*DIRECTIONS*:
Print exactly the first lines of the records. Stop after the line containing "que sais-je moi.", and leave every picture out.

[Saved entries]

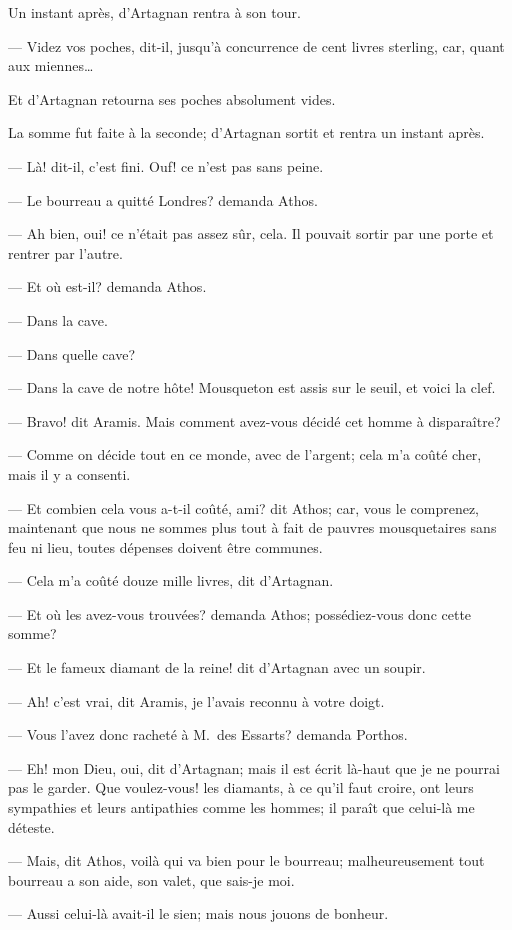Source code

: Un instant après, d'Artagnan rentra à son tour.

— Videz vos poches, dit-il, jusqu'à concurrence de cent livres sterling, car, quant aux miennes\dots

Et d'Artagnan retourna ses poches absolument vides.

La somme fut faite à la seconde; d'Artagnan sortit et rentra un instant après.

— Là! dit-il, c'est fini. Ouf! ce n'est pas sans peine.

— Le bourreau a quitté Londres? demanda Athos.

— Ah bien, oui! ce n'était pas assez sûr, cela. Il pouvait sortir par une porte et rentrer par l'autre.

— Et où est-il? demanda Athos.

— Dans la cave.

— Dans quelle cave?

— Dans la cave de notre hôte! Mousqueton est assis sur le seuil, et voici la clef.

— Bravo! dit Aramis. Mais comment avez-vous décidé cet homme à disparaître?

— Comme on décide tout en ce monde, avec de l'argent; cela m'a coûté cher, mais il y a consenti.

— Et combien cela vous a-t-il coûté, ami? dit Athos; car, vous le comprenez, maintenant que nous ne sommes plus tout à fait de pauvres mousquetaires sans feu ni lieu, toutes dépenses doivent être communes.

— Cela m'a coûté douze mille livres, dit d'Artagnan.

— Et où les avez-vous trouvées? demanda Athos; possédiez-vous donc cette somme?

— Et le fameux diamant de la reine! dit d'Artagnan avec un soupir.

— Ah! c'est vrai, dit Aramis, je l'avais reconnu à votre doigt.

— Vous l'avez donc racheté à M.~des Essarts? demanda Porthos.

— Eh! mon Dieu, oui, dit d'Artagnan; mais il est écrit là-haut que je ne pourrai pas le garder. Que voulez-vous! les diamants, à ce qu'il faut croire, ont leurs sympathies et leurs antipathies comme les hommes; il paraît que celui-là me déteste.

— Mais, dit Athos, voilà qui va bien pour le bourreau; malheureusement tout bourreau a son aide, son valet, que sais-je moi.

— Aussi celui-là avait-il le sien; mais nous jouons de bonheur.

*OUTPUT OF THE EXERCISE*:
Source code

: Un instant après, d'Artagnan rentra à son tour.

— Videz vos poches, dit-il, jusqu'à concurrence de cent livres sterling, car, quant aux miennes\dots

Et d'Artagnan retourna ses poches absolument vides.

La somme fut faite à la seconde; d'Artagnan sortit et rentra un instant après.

— Là! dit-il, c'est fini. Ouf! ce n'est pas sans peine.

— Le bourreau a quitté Londres? demanda Athos.

— Ah bien, oui! ce n'était pas assez sûr, cela. Il pouvait sortir par une porte et rentrer par l'autre.

— Et où est-il? demanda Athos.

— Dans la cave.

— Dans quelle cave?

— Dans la cave de notre hôte! Mousqueton est assis sur le seuil, et voici la clef.

— Bravo! dit Aramis. Mais comment avez-vous décidé cet homme à disparaître?

— Comme on décide tout en ce monde, avec de l'argent; cela m'a coûté cher, mais il y a consenti.

— Et combien cela vous a-t-il coûté, ami? dit Athos; car, vous le comprenez, maintenant que nous ne sommes plus tout à fait de pauvres mousquetaires sans feu ni lieu, toutes dépenses doivent être communes.

— Cela m'a coûté douze mille livres, dit d'Artagnan.

— Et où les avez-vous trouvées? demanda Athos; possédiez-vous donc cette somme?

— Et le fameux diamant de la reine! dit d'Artagnan avec un soupir.

— Ah! c'est vrai, dit Aramis, je l'avais reconnu à votre doigt.

— Vous l'avez donc racheté à M.~des Essarts? demanda Porthos.

— Eh! mon Dieu, oui, dit d'Artagnan; mais il est écrit là-haut que je ne pourrai pas le garder. Que voulez-vous! les diamants, à ce qu'il faut croire, ont leurs sympathies et leurs antipathies comme les hommes; il paraît que celui-là me déteste.

— Mais, dit Athos, voilà qui va bien pour le bourreau; malheureusement tout bourreau a son aide, son valet, que sais-je moi.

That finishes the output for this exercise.